▶ [Data extract]:
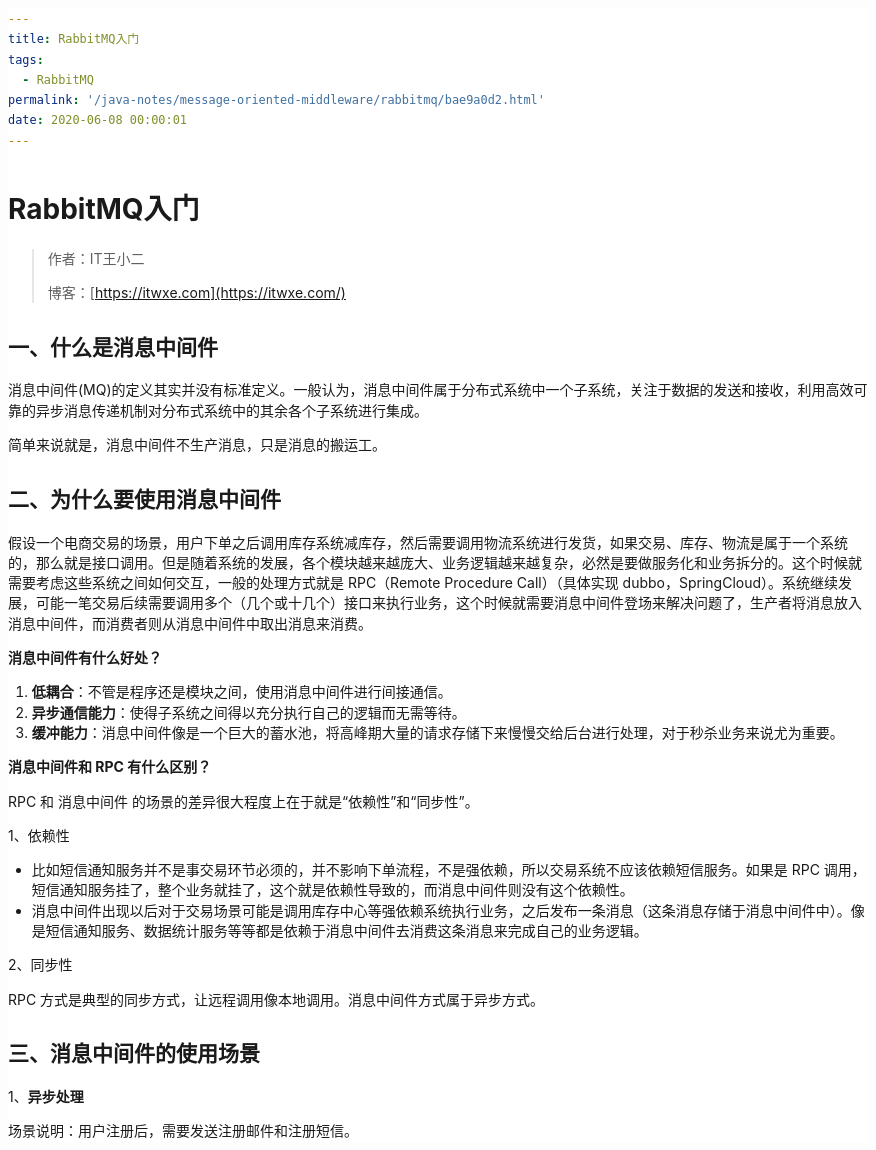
 ```yaml
---
title: RabbitMQ入门
tags:
  - RabbitMQ
permalink: '/java-notes/message-oriented-middleware/rabbitmq/bae9a0d2.html'
date: 2020-06-08 00:00:01
---
```


# RabbitMQ入门

> 作者：IT王小二
>
> 博客：[https://itwxe.com](https://itwxe.com/)

## 一、什么是消息中间件

消息中间件(MQ)的定义其实并没有标准定义。一般认为，消息中间件属于分布式系统中一个子系统，关注于数据的发送和接收，利用高效可靠的异步消息传递机制对分布式系统中的其余各个子系统进行集成。

简单来说就是，消息中间件不生产消息，只是消息的搬运工。

## 二、为什么要使用消息中间件

假设一个电商交易的场景，用户下单之后调用库存系统减库存，然后需要调用物流系统进行发货，如果交易、库存、物流是属于一个系统的，那么就是接口调用。但是随着系统的发展，各个模块越来越庞大、业务逻辑越来越复杂，必然是要做服务化和业务拆分的。这个时候就需要考虑这些系统之间如何交互，一般的处理方式就是 RPC（Remote Procedure Call）（具体实现 dubbo，SpringCloud）。系统继续发展，可能一笔交易后续需要调用多个（几个或十几个）接口来执行业务，这个时候就需要消息中间件登场来解决问题了，生产者将消息放入消息中间件，而消费者则从消息中间件中取出消息来消费。

**消息中间件有什么好处？**

1. **低耦合**：不管是程序还是模块之间，使用消息中间件进行间接通信。
2. **异步通信能力**：使得子系统之间得以充分执行自己的逻辑而无需等待。
3. **缓冲能力**：消息中间件像是一个巨大的蓄水池，将高峰期大量的请求存储下来慢慢交给后台进行处理，对于秒杀业务来说尤为重要。

**消息中间件和 RPC 有什么区别？**

RPC 和 消息中间件 的场景的差异很大程度上在于就是“依赖性”和“同步性”。

1、依赖性

- 比如短信通知服务并不是事交易环节必须的，并不影响下单流程，不是强依赖，所以交易系统不应该依赖短信服务。如果是 RPC 调用，短信通知服务挂了，整个业务就挂了，这个就是依赖性导致的，而消息中间件则没有这个依赖性。
- 消息中间件出现以后对于交易场景可能是调用库存中心等强依赖系统执行业务，之后发布一条消息（这条消息存储于消息中间件中）。像是短信通知服务、数据统计服务等等都是依赖于消息中间件去消费这条消息来完成自己的业务逻辑。

2、同步性

RPC 方式是典型的同步方式，让远程调用像本地调用。消息中间件方式属于异步方式。

## 三、消息中间件的使用场景

1、**异步处理**

场景说明：用户注册后，需要发送注册邮件和注册短信。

▶ [What the task asks]: When you reach the line with "## 一、什么是消息中间件" in the records above, start writing out lines exactly, and stop once the line with "## 二、为什么要使用消息中间件" has been written; include nothing else.

▶ [Solution to the problem]:
## 一、什么是消息中间件

消息中间件(MQ)的定义其实并没有标准定义。一般认为，消息中间件属于分布式系统中一个子系统，关注于数据的发送和接收，利用高效可靠的异步消息传递机制对分布式系统中的其余各个子系统进行集成。

简单来说就是，消息中间件不生产消息，只是消息的搬运工。

## 二、为什么要使用消息中间件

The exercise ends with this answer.